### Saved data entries
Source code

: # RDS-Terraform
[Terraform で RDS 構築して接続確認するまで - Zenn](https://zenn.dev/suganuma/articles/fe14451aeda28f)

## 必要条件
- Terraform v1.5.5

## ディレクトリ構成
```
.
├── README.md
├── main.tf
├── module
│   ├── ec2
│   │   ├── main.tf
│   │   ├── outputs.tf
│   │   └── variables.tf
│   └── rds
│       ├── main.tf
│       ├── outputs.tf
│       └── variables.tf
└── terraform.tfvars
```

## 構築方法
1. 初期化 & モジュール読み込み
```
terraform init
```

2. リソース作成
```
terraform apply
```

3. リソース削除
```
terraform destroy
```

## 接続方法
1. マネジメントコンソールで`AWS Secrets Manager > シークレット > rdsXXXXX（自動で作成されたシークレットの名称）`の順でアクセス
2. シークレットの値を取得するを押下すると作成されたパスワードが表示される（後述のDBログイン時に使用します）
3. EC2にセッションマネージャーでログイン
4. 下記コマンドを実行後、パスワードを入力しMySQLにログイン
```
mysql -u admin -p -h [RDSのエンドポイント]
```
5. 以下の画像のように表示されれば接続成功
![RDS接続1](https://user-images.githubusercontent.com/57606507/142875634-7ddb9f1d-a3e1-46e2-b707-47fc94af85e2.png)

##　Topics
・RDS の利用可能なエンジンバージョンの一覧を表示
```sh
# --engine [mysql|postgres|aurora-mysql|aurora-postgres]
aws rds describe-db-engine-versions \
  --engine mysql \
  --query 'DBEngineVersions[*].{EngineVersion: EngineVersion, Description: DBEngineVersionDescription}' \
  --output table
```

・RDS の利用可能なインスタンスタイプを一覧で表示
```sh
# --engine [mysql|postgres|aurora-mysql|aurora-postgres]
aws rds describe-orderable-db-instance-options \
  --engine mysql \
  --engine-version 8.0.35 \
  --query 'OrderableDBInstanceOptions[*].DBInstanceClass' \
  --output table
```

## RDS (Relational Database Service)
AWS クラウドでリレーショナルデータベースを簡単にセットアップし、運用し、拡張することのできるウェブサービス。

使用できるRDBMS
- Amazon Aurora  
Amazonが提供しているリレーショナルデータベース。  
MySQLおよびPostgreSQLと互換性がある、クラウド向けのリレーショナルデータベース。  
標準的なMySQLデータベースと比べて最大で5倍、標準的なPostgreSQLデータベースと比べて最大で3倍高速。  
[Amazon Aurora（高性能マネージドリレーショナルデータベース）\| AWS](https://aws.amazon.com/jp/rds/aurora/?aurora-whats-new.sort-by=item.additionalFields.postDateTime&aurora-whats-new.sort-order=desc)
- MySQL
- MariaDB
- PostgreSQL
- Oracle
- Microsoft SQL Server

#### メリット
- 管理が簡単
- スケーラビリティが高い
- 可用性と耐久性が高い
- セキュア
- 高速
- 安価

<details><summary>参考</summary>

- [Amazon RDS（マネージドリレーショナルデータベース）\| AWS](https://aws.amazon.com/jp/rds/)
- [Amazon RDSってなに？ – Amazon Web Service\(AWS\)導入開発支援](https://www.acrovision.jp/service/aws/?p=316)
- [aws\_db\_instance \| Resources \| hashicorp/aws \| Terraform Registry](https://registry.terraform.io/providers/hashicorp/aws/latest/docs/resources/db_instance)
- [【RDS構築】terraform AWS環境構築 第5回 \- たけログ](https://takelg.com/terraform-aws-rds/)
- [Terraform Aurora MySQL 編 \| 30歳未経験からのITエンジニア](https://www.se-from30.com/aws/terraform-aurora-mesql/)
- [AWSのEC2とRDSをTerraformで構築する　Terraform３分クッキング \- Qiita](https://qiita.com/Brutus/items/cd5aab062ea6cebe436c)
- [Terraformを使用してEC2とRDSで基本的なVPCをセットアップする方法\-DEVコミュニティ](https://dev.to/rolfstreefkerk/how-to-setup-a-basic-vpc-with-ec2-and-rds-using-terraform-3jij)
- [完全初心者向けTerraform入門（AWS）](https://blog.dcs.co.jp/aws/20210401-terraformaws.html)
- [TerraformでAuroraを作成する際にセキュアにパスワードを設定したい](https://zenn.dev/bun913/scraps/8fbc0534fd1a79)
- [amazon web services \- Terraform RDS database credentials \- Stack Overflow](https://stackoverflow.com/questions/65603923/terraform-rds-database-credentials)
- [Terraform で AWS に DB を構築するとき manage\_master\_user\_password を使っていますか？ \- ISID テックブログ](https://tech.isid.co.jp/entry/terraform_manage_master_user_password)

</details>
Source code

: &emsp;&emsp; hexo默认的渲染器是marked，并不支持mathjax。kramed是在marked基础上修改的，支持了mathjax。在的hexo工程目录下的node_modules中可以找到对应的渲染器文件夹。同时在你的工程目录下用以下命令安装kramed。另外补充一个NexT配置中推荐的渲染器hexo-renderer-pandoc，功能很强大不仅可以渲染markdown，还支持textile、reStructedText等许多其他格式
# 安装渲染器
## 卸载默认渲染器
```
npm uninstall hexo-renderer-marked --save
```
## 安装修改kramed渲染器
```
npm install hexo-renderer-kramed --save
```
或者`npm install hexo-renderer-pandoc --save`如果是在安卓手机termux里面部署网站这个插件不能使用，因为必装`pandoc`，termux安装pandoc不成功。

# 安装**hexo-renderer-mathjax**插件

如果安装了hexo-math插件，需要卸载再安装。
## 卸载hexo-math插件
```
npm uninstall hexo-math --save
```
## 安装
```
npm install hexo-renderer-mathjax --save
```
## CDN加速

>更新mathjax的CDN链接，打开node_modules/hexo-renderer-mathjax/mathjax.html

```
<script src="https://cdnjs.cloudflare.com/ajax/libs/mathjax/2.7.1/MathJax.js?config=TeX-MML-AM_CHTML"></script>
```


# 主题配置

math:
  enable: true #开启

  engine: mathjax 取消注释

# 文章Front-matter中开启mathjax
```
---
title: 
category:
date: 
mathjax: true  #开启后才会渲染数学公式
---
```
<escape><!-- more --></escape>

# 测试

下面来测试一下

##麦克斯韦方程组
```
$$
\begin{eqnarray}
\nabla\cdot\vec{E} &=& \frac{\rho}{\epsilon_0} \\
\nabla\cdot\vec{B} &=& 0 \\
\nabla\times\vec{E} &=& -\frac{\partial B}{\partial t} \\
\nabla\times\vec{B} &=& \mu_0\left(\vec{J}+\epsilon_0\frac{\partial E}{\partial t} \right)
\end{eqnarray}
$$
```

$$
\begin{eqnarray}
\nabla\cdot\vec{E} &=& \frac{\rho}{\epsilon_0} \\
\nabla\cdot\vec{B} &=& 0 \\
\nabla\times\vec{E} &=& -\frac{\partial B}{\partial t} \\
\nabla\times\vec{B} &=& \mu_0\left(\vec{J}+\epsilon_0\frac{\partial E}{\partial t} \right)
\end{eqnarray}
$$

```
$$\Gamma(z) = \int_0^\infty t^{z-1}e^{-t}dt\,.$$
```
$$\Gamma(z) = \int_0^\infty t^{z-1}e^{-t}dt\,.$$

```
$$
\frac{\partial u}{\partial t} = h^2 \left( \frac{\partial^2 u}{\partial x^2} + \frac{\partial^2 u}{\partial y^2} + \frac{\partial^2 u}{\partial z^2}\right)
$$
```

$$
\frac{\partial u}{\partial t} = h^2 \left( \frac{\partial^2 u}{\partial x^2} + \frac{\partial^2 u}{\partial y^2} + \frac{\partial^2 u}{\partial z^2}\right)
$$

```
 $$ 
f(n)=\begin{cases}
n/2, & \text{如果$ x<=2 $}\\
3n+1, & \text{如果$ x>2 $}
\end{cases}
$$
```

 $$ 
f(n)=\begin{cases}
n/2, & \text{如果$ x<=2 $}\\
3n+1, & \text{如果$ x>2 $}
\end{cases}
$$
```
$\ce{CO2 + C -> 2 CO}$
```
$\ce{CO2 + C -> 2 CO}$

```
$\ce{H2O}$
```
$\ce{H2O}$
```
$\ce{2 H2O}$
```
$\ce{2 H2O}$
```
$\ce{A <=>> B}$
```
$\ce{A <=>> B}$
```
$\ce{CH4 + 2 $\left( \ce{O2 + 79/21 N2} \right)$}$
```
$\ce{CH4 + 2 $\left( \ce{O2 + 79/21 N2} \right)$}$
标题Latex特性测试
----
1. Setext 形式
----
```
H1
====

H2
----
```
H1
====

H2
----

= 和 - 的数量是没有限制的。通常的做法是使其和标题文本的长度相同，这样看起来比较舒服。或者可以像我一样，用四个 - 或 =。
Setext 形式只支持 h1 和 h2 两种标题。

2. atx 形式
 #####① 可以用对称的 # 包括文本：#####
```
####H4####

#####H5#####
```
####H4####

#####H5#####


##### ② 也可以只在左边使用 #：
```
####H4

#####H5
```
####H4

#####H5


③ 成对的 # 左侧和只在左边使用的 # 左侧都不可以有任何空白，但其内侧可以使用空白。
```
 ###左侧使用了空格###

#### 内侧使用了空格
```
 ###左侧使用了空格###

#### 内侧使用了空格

### Directions for this task
Your response should hold the lines from the first line of the entries above through the line with "## RDS (Relational Database Service)", each retyped exactly, and nothing else.

### Response below
Source code

: # RDS-Terraform
[Terraform で RDS 構築して接続確認するまで - Zenn](https://zenn.dev/suganuma/articles/fe14451aeda28f)

## 必要条件
- Terraform v1.5.5

## ディレクトリ構成
```
.
├── README.md
├── main.tf
├── module
│   ├── ec2
│   │   ├── main.tf
│   │   ├── outputs.tf
│   │   └── variables.tf
│   └── rds
│       ├── main.tf
│       ├── outputs.tf
│       └── variables.tf
└── terraform.tfvars
```

## 構築方法
1. 初期化 & モジュール読み込み
```
terraform init
```

2. リソース作成
```
terraform apply
```

3. リソース削除
```
terraform destroy
```

## 接続方法
1. マネジメントコンソールで`AWS Secrets Manager > シークレット > rdsXXXXX（自動で作成されたシークレットの名称）`の順でアクセス
2. シークレットの値を取得するを押下すると作成されたパスワードが表示される（後述のDBログイン時に使用します）
3. EC2にセッションマネージャーでログイン
4. 下記コマンドを実行後、パスワードを入力しMySQLにログイン
```
mysql -u admin -p -h [RDSのエンドポイント]
```
5. 以下の画像のように表示されれば接続成功
![RDS接続1](https://user-images.githubusercontent.com/57606507/142875634-7ddb9f1d-a3e1-46e2-b707-47fc94af85e2.png)

##　Topics
・RDS の利用可能なエンジンバージョンの一覧を表示
```sh
# --engine [mysql|postgres|aurora-mysql|aurora-postgres]
aws rds describe-db-engine-versions \
  --engine mysql \
  --query 'DBEngineVersions[*].{EngineVersion: EngineVersion, Description: DBEngineVersionDescription}' \
  --output table
```

・RDS の利用可能なインスタンスタイプを一覧で表示
```sh
# --engine [mysql|postgres|aurora-mysql|aurora-postgres]
aws rds describe-orderable-db-instance-options \
  --engine mysql \
  --engine-version 8.0.35 \
  --query 'OrderableDBInstanceOptions[*].DBInstanceClass' \
  --output table
```

## RDS (Relational Database Service)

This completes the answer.